7. Records of Certificates issued.-

(1) Particulars of each share certificate issued in accordance with rule 4, sub-rule (1) shall be entered within the Register of Members maintained within the form began within the appendix annexed hereto or during a form as near thereto as circumstances admit, against the name (s) of person (s) to whom it's been issued indicating the date of issue.

(2) Particulars of each share certificate issued in accordance with rule 4, sub-rules (2) and (3) shall be entered during a Register of Renewed and Duplicate Certificate indicating against the name(s) of the person(s) to whom the certificate is issued, the amount and date of issue of the share certificate in lieu of which the new certificate is issued, and therefore the necessary changes indicated within the Register of Members by suitable cross-references within the “Remarks” column.

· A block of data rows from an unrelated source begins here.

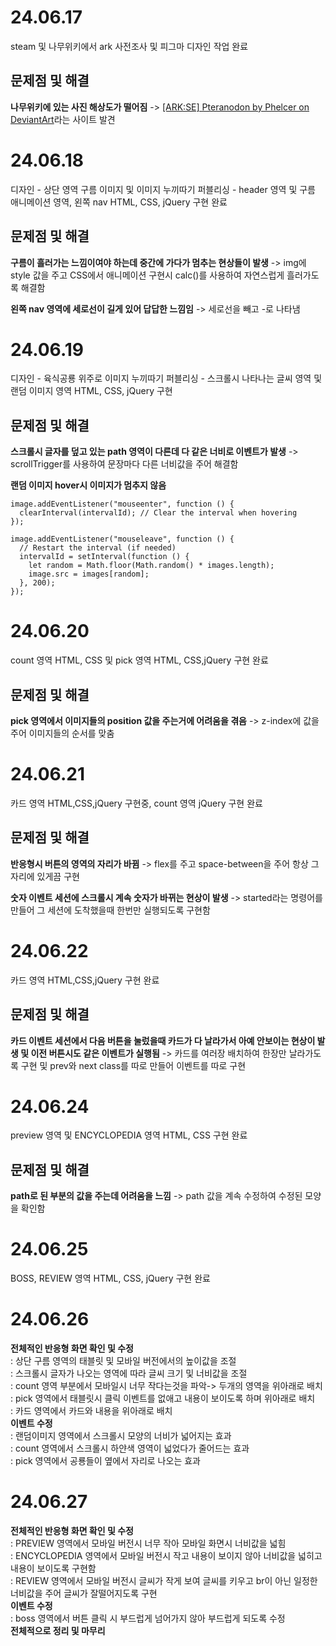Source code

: # 24.06.17

steam 및 나무위키에서 ark 사전조사 및 피그마 디자인 작업 완료

## 문제점 및 해결

**나무위키에 있는 사진 해상도가 떨어짐**
-> [[ARK:SE] Pteranodon by Phelcer on DeviantArt](https://www.deviantart.com/phelcer/art/ARK-SE-Pteranodon-596802850)라는 사이트 발견


# 24.06.18

디자인 - 상단 영역 구름 이미지 및 이미지 누끼따기
퍼블리싱 - header 영역 및 구름 애니메이션 영역, 왼쪽 nav HTML, CSS, jQuery 구현 완료

## 문제점 및 해결

**구름이 흘러가는 느낌이여야 하는데 중간에 가다가 멈추는 현상들이 발생**
-> img에 style 값을 주고 CSS에서 애니메이션 구현시 calc()를 사용하여 자연스럽게 흘러가도록 해결함

**왼쪽 nav 영역에 세로선이 길게 있어 답답한 느낌임**
-> 세로선을 빼고 -로 나타냄


# 24.06.19

디자인 - 육식공룡 위주로 이미지 누끼따기
퍼블리싱 - 스크롤시 나타나는 글씨 영역 및 랜덤 이미지 영역 HTML, CSS, jQuery 구현

## 문제점 및 해결

**스크롤시 글자를 덮고 있는 path 영역이 다른데 다 같은 너비로 이벤트가 발생**
-> scrollTrigger를 사용하여 문장마다 다른 너비값을 주어 해결함

**랜덤 이미지 hover시 이미지가 멈추지 않음**

    image.addEventListener("mouseenter", function () {
      clearInterval(intervalId); // Clear the interval when hovering
    });
   
    image.addEventListener("mouseleave", function () {
      // Restart the interval (if needed)
      intervalId = setInterval(function () {
        let random = Math.floor(Math.random() * images.length);
        image.src = images[random];
      }, 200);
    });


# 24.06.20

count 영역 HTML, CSS 및 pick 영역 HTML, CSS,jQuery 구현 완료

## 문제점 및 해결

**pick 영역에서 이미지들의 position 값을 주는거에 어려움을 겪음**
-> z-index에 값을 주어 이미지들의 순서를 맞춤

# 24.06.21

카드 영역 HTML,CSS,jQuery 구현중, count 영역 jQuery 구현 완료

## 문제점 및 해결

**반응형시 버튼의 영역의 자리가 바뀜**
-> flex를 주고 space-between을 주어 항상 그 자리에 있게끔 구현

**숫자 이벤트 세션에 스크롤시 계속 숫자가 바뀌는 현상이 발생**
-> started라는 명령어를 만들어 그 세션에 도착했을때 한번만 실행되도록 구현함

# 24.06.22

카드 영역 HTML,CSS,jQuery 구현 완료

## 문제점 및 해결

**카드 이벤트 세션에서 다음 버튼을 눌렀을때 카드가 다 날라가서 아예 안보이는 현상이 발생 및 이전 버튼시도 같은 이벤트가 실행됨**
-> 카드를 여러장 배치하여 한장만 날라가도록 구현 및 prev와 next class를 따로 만들어 이벤트를 따로 구현

# 24.06.24

preview 영역 및 ENCYCLOPEDIA 영역 HTML, CSS 구현 완료

## 문제점 및 해결

**path로 된 부분의 값을 주는데 어려움을 느낌**
-> path 값을 계속 수정하여 수정된 모양을 확인함

# 24.06.25

BOSS, REVIEW 영역 HTML, CSS, jQuery 구현 완료

# 24.06.26

**전체적인 반응형 화면 확인 및 수정**<br>
: 상단 구름 영역의 태블릿 및 모바일 버전에서의 높이값을 조절<br>
: 스크롤시 글자가 나오는 영역에 따라 글씨 크기 및 너비값을 조절<br>
: count 영역 부분에서 모바일시 너무 작다는것을 파악-> 두개의 영역을 위아래로 배치<br>
: pick 영역에서 태블릿시 클릭 이벤트를 없애고 내용이 보이도록 하며 위아래로 배치<br>
: 카드 영역에서 카드와 내용을 위아래로 배치
<br>
**이벤트 수정**<br>
 : 랜덤이미지 영역에서 스크롤시 모양의 너비가 넓어지는 효과<br>
 : count 영역에서 스크롤시 하얀색 영역이 넓었다가 줄어드는 효과<br>
 : pick 영역에서 공룡들이 옆에서 자리로 나오는 효과

# 24.06.27

**전체적인 반응형 화면 확인 및 수정**<br>
: PREVIEW 영역에서 모바일 버전시 너무 작아 모바일 화면시 너비값을 넓힘<br>
: ENCYCLOPEDIA 영역에서 모바일 버전시 작고 내용이 보이지 않아 너비값을 넓히고 내용이 보이도록 구현함<br>
: REVIEW 영역에서 모바일 버전시 글씨가 작게 보여 글씨를 키우고 br이 아닌 일정한 너비값을 주어 글씨가 잘떨어지도록 구현
<br>
**이벤트 수정**<br>
: boss 영역에서 버튼 클릭 시 부드럽게 넘어가지 않아 부드럽게 되도록 수정
<br>
**전체적으로 정리 및 마무리**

(3) All entries made within the Register of Members or the Register of Renewed and Duplicate Certificate shall be authenticated by the secretary on such other person as could also be appointed by the Board for purposes of sealing and signing the share certificate under the provisions of rule 6

8. Printing of forms.-

All blank forms to be used for issue of share certificate shall be printed and therefore the printing shall be done only on the authority of a resolution of the Board. The blank form shall be consecutively machine-numbered and therefore the refore the forms and the blocks, engravings, facsimiles and hues concerning the printing of such form shall be kept within the custody of the secretary or such other person because the Board may appoint for the aim and therefore the secretary or other person aforesaid shall be liable for rendering an account of those forms to the Board.

9. Custody of books and documents.-

(1) the subsequent persons shall be liable for the upkeep , preservation and safe-custody of all books and documents concerning the difficulty of share certificates except the blank sorts of share certificates mentioned in rule 8, namely :-

(a) [Omitted]

(b) [Omitted]

(c) [Omitted]

(d) where the corporate features a director , the director .

(e) where the corporate has no director , every director of the corporate .

(2) All books mentioned in sub-rule (1) shall be preserved in good order permanently and every one certificates surrendered to a corporation shall immediately be defaced by the word “cancelled” being stamped or punched in bold letters and should be destroyed after the expiry of three years from the date on which they're surrendered, under the authority of a resolution of the Board and within the presence of an individual duly appointed by the Board during this behalf.

Provided that nothing during this sub-rule shall apply to cancellation of the certificates of security, under sub-section (2) of section 6 of the Depositories Act, 1996 (22 of 1996), when such certificates are cancelled in accordance with sub-regulation (5) of regulation 54 of Securities and Exchange Board of India (Depositories and Participants) Regulations, 1996 made under section 30 of the Securities and Exchange Board of India Act, 1992 (15 of 1992) read with section 25 of the Depositories Ordinance, 1996 (Ord. 17 of 1996).